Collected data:

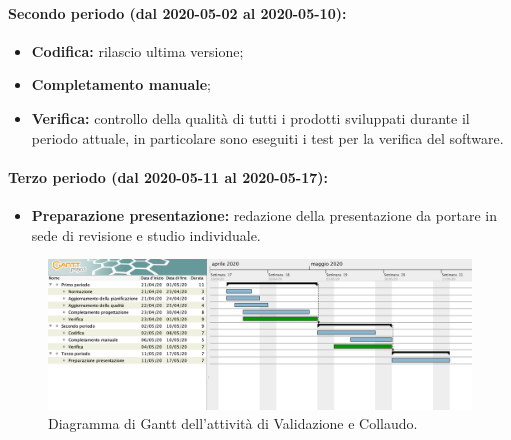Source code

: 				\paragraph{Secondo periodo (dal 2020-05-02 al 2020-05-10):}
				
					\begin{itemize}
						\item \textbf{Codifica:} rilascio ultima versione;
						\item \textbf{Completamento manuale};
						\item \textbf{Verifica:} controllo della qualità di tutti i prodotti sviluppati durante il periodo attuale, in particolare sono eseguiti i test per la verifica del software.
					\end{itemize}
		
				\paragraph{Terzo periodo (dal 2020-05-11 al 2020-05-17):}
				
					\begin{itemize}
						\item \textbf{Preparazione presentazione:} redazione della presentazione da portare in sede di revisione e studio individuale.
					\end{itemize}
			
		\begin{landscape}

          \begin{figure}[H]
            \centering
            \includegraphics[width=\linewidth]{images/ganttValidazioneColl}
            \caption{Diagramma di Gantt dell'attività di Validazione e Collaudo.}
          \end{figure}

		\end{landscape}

Problem requirements :: Every line above is to be duplicated exactly; no picture should be carried over.

Completed task ::
Source code

: 				\paragraph{Secondo periodo (dal 2020-05-02 al 2020-05-10):}
				
					\begin{itemize}
						\item \textbf{Codifica:} rilascio ultima versione;
						\item \textbf{Completamento manuale};
						\item \textbf{Verifica:} controllo della qualità di tutti i prodotti sviluppati durante il periodo attuale, in particolare sono eseguiti i test per la verifica del software.
					\end{itemize}
		
				\paragraph{Terzo periodo (dal 2020-05-11 al 2020-05-17):}
				
					\begin{itemize}
						\item \textbf{Preparazione presentazione:} redazione della presentazione da portare in sede di revisione e studio individuale.
					\end{itemize}
			
		\begin{landscape}

          \begin{figure}[H]
            \centering
            \includegraphics[width=\linewidth]{images/ganttValidazioneColl}
            \caption{Diagramma di Gantt dell'attività di Validazione e Collaudo.}
          \end{figure}

		\end{landscape}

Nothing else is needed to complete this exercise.